Où est-il Julien ? Sur quelles mers navigue-t-il encore ? Ses yeux d’aigue-marine plantés dans les siens, il lui avait promis en l’embrassant dans le cou, là où elle frissonne invariablement, de revenir après cette croisière sur un voilier dont il était un des skippers attitré et recherché. Enveloppée dans sa douceur blonde au goût d’iode, elle s’était accrochée à son cou jusqu’à ce qu’il monte la passerelle du trois-mâts. Ce départ lui avait sauté au coeur comme une évidence. Elle aimait. Il ne ressemblait à aucun des mâles aseptisés, armanisés et jet-lagués qu’elle croisait dans ces soirées, renvoyés à leur statut de cliché. Julien c’est un parfum de sel, de soleil qui s’attarde dans ses boucles blondes, une silhouette lointaine qu’elle veut rattraper avant que le temps ne l’envole. En fermant les yeux très fort et en croisant ses deux bras  sur sa poitrine, les jambes repliées sous elle comme un chaton assoupi, elle imagine l’étrave du bateau fendant les flots, Julien sur le pont torse nu, son corps hâlé tourné vers d’autres profondeurs toujours plus bleues, ses boucles délavées emmêlées par le vent, sa bouche comme un baiser courant sur les draps pour mieux défaire le lit…

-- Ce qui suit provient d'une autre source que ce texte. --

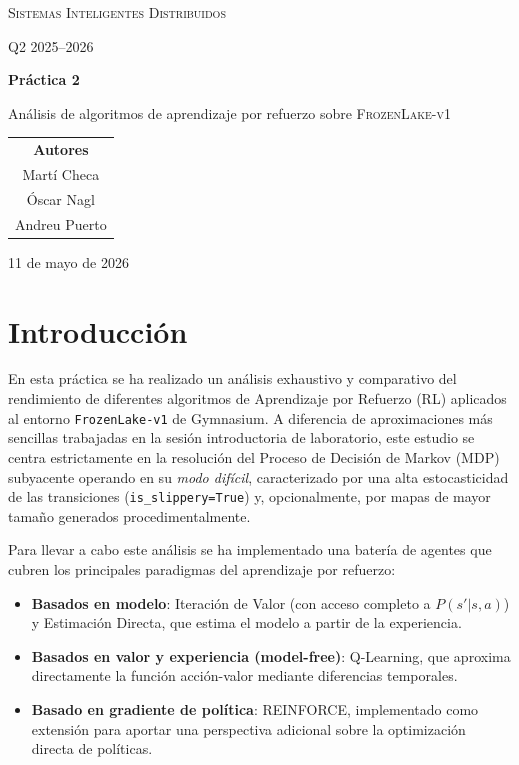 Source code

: \documentclass[11pt,a4paper]{article}
\begin{document}
\begin{titlepage}
  \centering
  \vspace*{2cm}
  {\Large \textsc{Sistemas Inteligentes Distribuidos}\par}
  \vspace{0.8cm}
  {\large Q2 2025--2026 \par}
  \vspace{2cm}
  {\Huge\bfseries Práctica 2 \par}
  \vspace{0.6cm}
  {\LARGE Análisis de algoritmos de aprendizaje por refuerzo sobre \textsc{FrozenLake-v1}\par}
  \vspace{2.5cm}
  \begin{tabular}{c}
    \textbf{Autores}\\[0.4em]
    Martí Checa\\
    Óscar Nagl\\
    Andreu Puerto
  \end{tabular}
  \vfill
  {\large 11 de mayo de 2026 \par}
\end{titlepage}

\tableofcontents
\newpage

\section{Introducción}

En esta práctica se ha realizado un análisis exhaustivo y comparativo del rendimiento de diferentes algoritmos de Aprendizaje por Refuerzo (RL) aplicados al entorno \texttt{FrozenLake-v1} de Gymnasium. A diferencia de aproximaciones más sencillas trabajadas en la sesión introductoria de laboratorio, este estudio se centra estrictamente en la resolución del Proceso de Decisión de Markov (MDP) subyacente operando en su \emph{modo difícil}, caracterizado por una alta estocasticidad de las transiciones (\texttt{is\_slippery=True}) y, opcionalmente, por mapas de mayor tamaño generados procedimentalmente.

Para llevar a cabo este análisis se ha implementado una batería de agentes que cubren los principales paradigmas del aprendizaje por refuerzo:
\begin{itemize}
  \item \textbf{Basados en modelo}: Iteración de Valor (con acceso completo a $P(s'|s,a)$) y Estimación Directa, que estima el modelo a partir de la experiencia.
  \item \textbf{Basados en valor y experiencia (model-free)}: Q-Learning, que aproxima directamente la función acción-valor mediante diferencias temporales.
  \item \textbf{Basado en gradiente de política}: REINFORCE, implementado como extensión para aportar una perspectiva adicional sobre la optimización directa de políticas.
\end{itemize}
\end{document}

Elle reposa sa coupe discrètement et s’éclipsa de la soirée. Elle ôta ses escarpins haut perchés, frotta ses pieds douloureux et conduisit longtemps sur les quais déserts , fixant parfois avec nostalgie les péniches éclairées qui se balançaient doucement. Dégrisée, elle laissa couler une larme sur son coeur prêt à rendre l’âme. Demain, oui demain, elle appellerait Air Amour et prendrait le premier vol pour nulle part. Elle l’attendrait là-bas, encore et toujours,  mettant son ego en bandoulière invisible pour mieux déployer ses ailes trop longtemps penchées sur l’absurdité du vide. Se souviendrait-il seulement d’elle ? Leur histoire avait pourtant commencé sur les quais d’un port quelques années plus tôt. Elle abandonnerait ses costumes factices,  désormais trop petits, de mondaine éthérée…Un charme sournois   la cernait toute entière ;  elle retint un sanglot qui n’en finissait plus d’étouffer sa mémoire aliénée…

15 réflexions au sujet de « Mademoiselle vit sa vie… »

  1. Dis-donc, tes héroïnes attendent…J’espère qu’un jour, l’un d’eux reviendra (je suis d’un naturel optimiste !). Très beau texte, encore et toujours, si triste…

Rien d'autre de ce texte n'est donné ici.